Next, you make a slight change to the Cloud Dataflow pipeline so that you can load lookup tables and process them as side inputs, as shown in the following diagram.

Cloud Dataflow pipeline updated for side inputs.

When you query the resulting BigQuery table, it's difficult to surmise from where the artist originates without manually looking up the area numeric ID from the area table in the MusicBrainz database. This makes analyzing query results less straightforward than it could be.

Similarly, artist genders are shown as IDs, but the entire MusicBrainz gender table consists of only three rows. To fix this, you can add a step in the Cloud Dataflow pipeline to use the MusicBrainz area and gender tables to map the IDs to their proper labels.

Both artist_area and artist_gender tables contain a significantly smaller number of rows than artists or recording data table. The number of elements in the later tables are constrained by the number of geographic areas or genders respectively.

As a result, the lookup step uses the Cloud Dataflow feature called side input.

Side inputs are loaded as table exports of line-delimited JSON, and are used to denormalize the table data in a single step.

Review the code that adds side inputs to the pipeline

Before running the pipeline, review the code to get a better understanding of the new steps.

In the BQETLSimple.java file, review the commented out lines. These are uncommented in a following step.
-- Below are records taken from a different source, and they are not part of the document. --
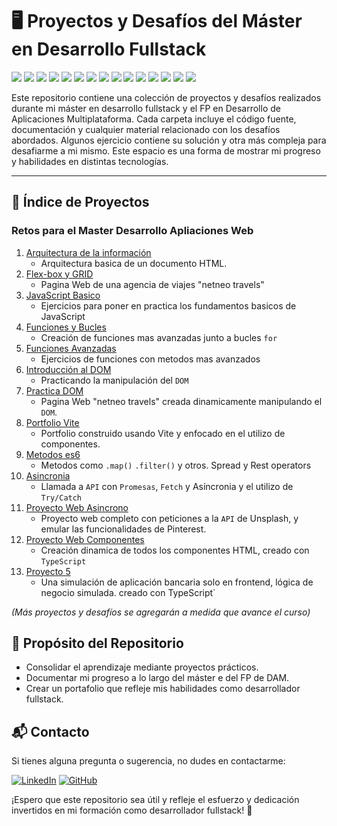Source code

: # 🖥️ Proyectos y Desafíos del Máster en Desarrollo Fullstack

<p align="left">
<img src="https://img.shields.io/badge/HTML5-E34F26?style=for-the-badge&logo=html5&logoColor=white" />
<img src="https://img.shields.io/badge/CSS3-1572B6?style=for-the-badge&logo=css3&logoColor=white" />
<img src="https://img.shields.io/badge/JavaScript-F7DF1E?style=for-the-badge&logo=javascript&logoColor=black" />
<img src="https://img.shields.io/badge/TypeScript-3178C6?style=for-the-badge&logo=typescript&logoColor=white" />
<img src="https://img.shields.io/badge/Figma-F24E1E?style=for-the-badge&logo=figma&logoColor=white" />
<img src="https://img.shields.io/badge/Vite-646CFF?style=for-the-badge&logo=vite&logoColor=white" />
<img src="https://img.shields.io/badge/React-20232A?style=for-the-badge&logo=react&logoColor=61DAFB" />
<img src="https://img.shields.io/badge/Git-F05032?style=for-the-badge&logo=git&logoColor=white" />
<img src="https://img.shields.io/badge/GitHub-181717?style=for-the-badge&logo=github&logoColor=white" />
<img src="https://img.shields.io/badge/Visual_Studio_Code-007ACC?style=for-the-badge&logo=visual-studio-code&logoColor=white" />
<img src="https://img.shields.io/badge/Netlify-00C7B7?style=for-the-badge&logo=netlify&logoColor=white" />
<img src="https://img.shields.io/badge/Vercel-000000?style=for-the-badge&logo=vercel&logoColor=white" />
<img src="https://img.shields.io/badge/Node.js-339933?style=for-the-badge&logo=node.js&logoColor=white" />
<img src="https://img.shields.io/badge/Express.js-000000?style=for-the-badge&logo=express&logoColor=white" />
<img src="https://img.shields.io/badge/NPM-CB3837?style=for-the-badge&logo=npm&logoColor=white" />
<!-- <img src="https://img.shields.io/badge/Sass-CC6699?style=for-the-badge&logo=sass&logoColor=white" />
<img src="https://img.shields.io/badge/Tailwind_CSS-06B6D4?style=for-the-badge&logo=tailwind-css&logoColor=white" />
<img src="https://img.shields.io/badge/MongoDB-47A248?style=for-the-badge&logo=mongodb&logoColor=white" />
<img src="https://img.shields.io/badge/PostgreSQL-4169E1?style=for-the-badge&logo=postgresql&logoColor=white" />
<img src="https://img.shields.io/badge/MySQL-00758F?style=for-the-badge&logo=mysql&logoColor=white" />
<img src="https://img.shields.io/badge/Postman-FF6C37?style=for-the-badge&logo=postman&logoColor=white" />
<img src="https://img.shields.io/badge/AWS-232F3E?style=for-the-badge&logo=amazon-aws&logoColor=white" />
<img src="https://img.shields.io/badge/Amazon_Bedrock-FF9900?style=for-the-badge&logo=amazon&logoColor=white" />
<img src="https://img.shields.io/badge/OpenAI-412991?style=for-the-badge&logo=openai&logoColor=white" />
<img src="https://img.shields.io/badge/LLM_Simulation-007ACC?style=for-the-badge&logo=code&logoColor=white" />
<img src="https://img.shields.io/badge/Jest-C21325?style=for-the-badge&logo=jest&logoColor=white" />
<img src="https://img.shields.io/badge/Cypress-17202C?style=for-the-badge&logo=cypress&logoColor=white" /> -->
</p>

Este repositorio contiene una colección de proyectos y desafíos realizados
durante mi máster en desarrollo fullstack y el FP en Desarrollo de Aplicaciones
Multiplataforma. Cada carpeta incluye el código fuente, documentación y
cualquier material relacionado con los desafíos abordados. Algunos ejercicio
contiene su solución y otra más compleja para desafiarme a mi mismo. Este
espacio es una forma de mostrar mi progreso y habilidades en distintas
tecnologías.

---

## 📑 Índice de Proyectos

### Retos para el Master Desarrollo Apliaciones Web

1. [Arquitectura de la información](/01_html_arquitectura_informacion_modulo_1/)
   - Arquitectura basica de un documento HTML.
2. [Flex-box y GRID](/02_css_grid_flexbox_netneo_travel/)
   - Pagina Web de una agencia de viajes "netneo travels"
3. [JavaScript Basico](/03_ejercicios_basicos_js_modulo_4/)
   - Ejercicios para poner en practica los fundamentos basicos de JavaScript
4. [Funciones y Bucles](/04_ejercicios_bucles_funciones_modulo_5/)
   - Creación de funciones mas avanzadas junto a bucles `for`
5. [Funciones Avanzadas](/05_ejercicios_avanzados_modulo_6/)
   - Ejercicios de funciones con metodos mas avanzados
6. [Introducción al DOM](/06_ejercicios_dom.js/)
   - Practicando la manipulación del `DOM`
7. [Practica DOM](/07_practica_DOM/)
   - Pagina Web "netneo travels" creada dinamicamente manipulando el `DOM`.
8. [Portfolio Vite](/08_portfolio_vite/)
   - Portfolio construido usando Vite y enfocado en el utilizo de componentes.
9. [Metodos es6](/09_ejercicios_es6_js/)
   - Metodos como `.map()` `.filter()` y otros. Spread y Rest operators
10. [Asincronia](/10_ejercicios_async_js/)
    - Llamada a `API` con `Promesas`, `Fetch` y Asíncronia y el utilizo de
      `Try/Catch`
11. [Proyecto Web Asincrono](/11_proyecto_web_asincrono/)
    - Proyecto web completo con peticiones a la `API` de Unsplash, y emular las
      funcionalidades de Pinterest.
12. [Proyecto Web Componentes](/12_proyecto_web_components_typescript/)
    - Creación dinamica de todos los componentes HTML, creado con `TypeScript`
13. [Proyecto 5](/13_proyecto_5/)
    - Una simulación de aplicación bancaria solo en frontend, lógica de negocio
      simulada. creado con TypeScript`

_(Más proyectos y desafíos se agregarán a medida que avance el curso)_

## 🎯 Propósito del Repositorio

- Consolidar el aprendizaje mediante proyectos prácticos.
- Documentar mi progreso a lo largo del máster e del FP de DAM.
- Crear un portafolio que refleje mis habilidades como desarrollador fullstack.

## 📬 Contacto

Si tienes alguna pregunta o sugerencia, no dudes en contactarme:

[![LinkedIn](https://img.shields.io/badge/-LinkedIn-0A66C2?style=for-the-badge&logo=linkedin&logoColor=white)](https://www.linkedin.com/in/mario-valverde-web-developer/)
[![GitHub](https://img.shields.io/badge/-GitHub-181717?style=for-the-badge&logo=github&logoColor=white)](https://github.com/MarioRivVal)

¡Espero que este repositorio sea útil y refleje el esfuerzo y dedicación
invertidos en mi formación como desarrollador fullstack! 🚀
//PCollection<KV<Long,MusicBrainzDataObject>> artists = MusicBrainzTransforms.loadTable(p,"artist","id",
//        MusicBrainzTransforms.lookup("area", "id", "name", "area", "begin_area"),
//        MusicBrainzTransforms.lookup("gender","id","name","gender"));

PCollection<KV<Long, MusicBrainzDataObject>> artists = MusicBrainzTransforms.loadTable(p, "artist", "id");

This code demonstrates data cleansing with side inputs. The MusicBrainzTransforms class provides some added convenience for using side inputs to map foreign key values to labels. The MusicBrainzTransforms library provides a method that creates an internal lookup class. The lookup class describes each lookup table and the fields that are replaced with labels and variable length arguments. keyKey is the name of the column that contains the key for the lookup and valueKey is the name of the column that contains the corresponding label.

public static LookupDescription lookup(String objectName, String keyKey, String valueKey, String... destinationKeys) {
  return new LookupDescription(objectName, keyKey, valueKey, destinationKeys);
}

Each side input is loaded as a single map object, which is used to look up the corresponding label for an ID.

First, the JSON for the lookup table is initially loaded into MusicBrainzDataObjects with an empty namespace and turned into a map from the Key column value to the Value column value.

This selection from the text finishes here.